When you're no longer able to care for yourself and when caring for you is too difficult and daunting for your family, one last person will be there to care for you.

When you die, a death care professional will see to you and your family's wishes for your body, honoring the vessel that represented your soul on earth one last time. Whether that includes a full service with an open casket or a simple cremation, you will be handled with dignity and care by America's forgotten front line in the fight against COVID-19.

No death care professional would diminish the efforts of medical staff to favor themselves, but they're exposed to COVID-19-infected bodies constantly. Additionally, they face preparation of bodies that could be COVID-19 positive, but died of other causes, making everybody a potential exposure risk. With open-casket funerals and embalmed bodies, the procedures required to make the body look its best are intense and intimate. Not many like to think of their loved one's fluids being pumped out and replaced, but many still want open casket services.

Death doesn't meet a neat schedule, so death care workers work irregular, long and varied hours, especially now that more people are dying unexpectedly. In spite of COVID-19, people are still doing their usual dying -- in car wrecks, from cancer and heart disease.

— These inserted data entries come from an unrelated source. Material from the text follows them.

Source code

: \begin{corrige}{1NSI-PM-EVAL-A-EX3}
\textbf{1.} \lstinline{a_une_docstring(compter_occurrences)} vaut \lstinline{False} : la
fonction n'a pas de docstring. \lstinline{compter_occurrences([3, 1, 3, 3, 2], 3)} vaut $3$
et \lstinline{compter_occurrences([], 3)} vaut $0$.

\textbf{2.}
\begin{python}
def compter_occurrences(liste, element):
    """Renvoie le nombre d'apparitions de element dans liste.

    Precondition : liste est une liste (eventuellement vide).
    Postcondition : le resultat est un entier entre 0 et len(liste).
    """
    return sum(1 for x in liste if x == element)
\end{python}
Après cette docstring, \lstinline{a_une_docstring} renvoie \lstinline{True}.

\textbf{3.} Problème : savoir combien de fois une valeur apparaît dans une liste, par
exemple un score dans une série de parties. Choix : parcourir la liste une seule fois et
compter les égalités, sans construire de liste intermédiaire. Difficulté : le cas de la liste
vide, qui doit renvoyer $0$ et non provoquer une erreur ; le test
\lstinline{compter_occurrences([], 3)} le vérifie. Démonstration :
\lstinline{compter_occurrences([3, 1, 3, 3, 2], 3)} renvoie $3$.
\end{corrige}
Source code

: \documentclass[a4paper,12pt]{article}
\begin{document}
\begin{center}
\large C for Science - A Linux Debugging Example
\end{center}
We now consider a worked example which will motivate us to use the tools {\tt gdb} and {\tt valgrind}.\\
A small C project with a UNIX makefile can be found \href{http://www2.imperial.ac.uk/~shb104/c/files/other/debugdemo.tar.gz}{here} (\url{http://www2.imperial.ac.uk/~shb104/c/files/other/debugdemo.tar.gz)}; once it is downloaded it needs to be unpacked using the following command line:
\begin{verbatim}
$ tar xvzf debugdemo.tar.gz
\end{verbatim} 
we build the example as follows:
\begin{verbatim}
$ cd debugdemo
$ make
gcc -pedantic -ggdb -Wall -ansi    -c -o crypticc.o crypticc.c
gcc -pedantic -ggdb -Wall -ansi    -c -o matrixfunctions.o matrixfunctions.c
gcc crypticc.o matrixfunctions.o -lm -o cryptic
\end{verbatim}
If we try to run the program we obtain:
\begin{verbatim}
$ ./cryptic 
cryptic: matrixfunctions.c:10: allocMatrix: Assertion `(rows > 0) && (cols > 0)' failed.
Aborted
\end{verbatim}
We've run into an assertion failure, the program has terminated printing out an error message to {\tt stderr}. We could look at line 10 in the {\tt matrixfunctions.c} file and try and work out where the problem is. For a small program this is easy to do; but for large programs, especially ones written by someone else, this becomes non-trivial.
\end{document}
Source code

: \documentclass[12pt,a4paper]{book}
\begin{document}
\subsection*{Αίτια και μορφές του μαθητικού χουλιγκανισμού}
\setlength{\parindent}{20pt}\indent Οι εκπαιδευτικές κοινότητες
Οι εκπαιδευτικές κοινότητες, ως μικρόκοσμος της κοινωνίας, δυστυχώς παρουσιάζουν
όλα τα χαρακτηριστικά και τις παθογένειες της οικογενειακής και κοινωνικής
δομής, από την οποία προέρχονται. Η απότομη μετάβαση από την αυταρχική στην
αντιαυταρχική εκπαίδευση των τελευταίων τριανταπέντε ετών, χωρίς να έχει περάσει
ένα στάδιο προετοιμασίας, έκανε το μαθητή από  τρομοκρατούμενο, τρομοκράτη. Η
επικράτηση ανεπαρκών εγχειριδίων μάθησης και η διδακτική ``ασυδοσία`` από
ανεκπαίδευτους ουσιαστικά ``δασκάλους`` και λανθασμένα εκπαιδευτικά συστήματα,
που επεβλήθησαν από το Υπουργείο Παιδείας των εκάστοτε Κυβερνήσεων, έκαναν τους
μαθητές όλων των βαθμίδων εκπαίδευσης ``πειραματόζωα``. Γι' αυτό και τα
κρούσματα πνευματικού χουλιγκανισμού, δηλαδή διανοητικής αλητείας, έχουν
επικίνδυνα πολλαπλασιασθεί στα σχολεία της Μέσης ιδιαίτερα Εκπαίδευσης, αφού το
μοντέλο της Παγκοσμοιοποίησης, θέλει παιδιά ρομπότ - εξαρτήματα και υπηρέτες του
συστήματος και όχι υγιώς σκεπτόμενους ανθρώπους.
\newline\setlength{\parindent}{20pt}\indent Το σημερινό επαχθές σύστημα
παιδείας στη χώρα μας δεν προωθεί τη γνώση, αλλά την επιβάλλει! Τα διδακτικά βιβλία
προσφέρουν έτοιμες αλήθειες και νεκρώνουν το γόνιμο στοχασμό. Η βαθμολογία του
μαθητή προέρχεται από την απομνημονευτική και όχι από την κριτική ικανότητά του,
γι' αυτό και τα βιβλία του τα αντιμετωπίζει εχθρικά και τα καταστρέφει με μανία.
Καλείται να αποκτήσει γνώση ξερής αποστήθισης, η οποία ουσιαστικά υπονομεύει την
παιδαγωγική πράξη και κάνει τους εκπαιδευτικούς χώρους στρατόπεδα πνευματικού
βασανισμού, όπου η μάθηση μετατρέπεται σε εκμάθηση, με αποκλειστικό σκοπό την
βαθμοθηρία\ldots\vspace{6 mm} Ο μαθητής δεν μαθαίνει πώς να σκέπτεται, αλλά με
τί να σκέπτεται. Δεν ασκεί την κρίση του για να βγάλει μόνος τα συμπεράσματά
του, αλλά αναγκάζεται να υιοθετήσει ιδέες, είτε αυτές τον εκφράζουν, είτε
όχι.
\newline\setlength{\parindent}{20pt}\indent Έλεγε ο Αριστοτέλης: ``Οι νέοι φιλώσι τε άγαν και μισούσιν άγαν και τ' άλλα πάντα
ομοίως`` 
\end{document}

It's just that with COVID-19, more people are leaving us than usual.

One such death care professional is Melissa Unfred, a Lubbock native who's a passionate advocate for families navigating the death care industry. She's fought long and hard for change in favor of families, educating them on their rights for handling their loved one's body, fighting for transparency in death care services pricing, and working long and hard to provide services previously thought impossible by many, including natural, shroud burial in Austin's Eloise Woods Natural Burial Park.

She also advocates for Aquamation, an environmentally friendly way to process remains into a clean, white powder. It's currently only available for pets in Texas, but she's fighting for our options through her advocacy daily.

Melissa is well accustomed to the odd hours and extra work that is the combined efforts of care and advocacy, but I can hear in her voice how exhausted she is. When I asked her about this issue, she first mentioned how overlooked nursing home workers and hospice care providers are. How much time they've given and how isolated they are from their family and friends. How no one is offering them a free cup of coffee or even a thank you. Only after that preface did she mention her own profession, but almost at a distance, as if she was speaking only for her colleagues and not herself.

Keep those nursing home and those hospice workers in your heart, alongside medical professionals. And keep those death care professionals in your prayers and in a place of gratitude because, as Melissa says: "Without us caring for the dead, you'd see more of those refrigerated trucks. More of those catastrophes."

It's a stark, but necessary reminder.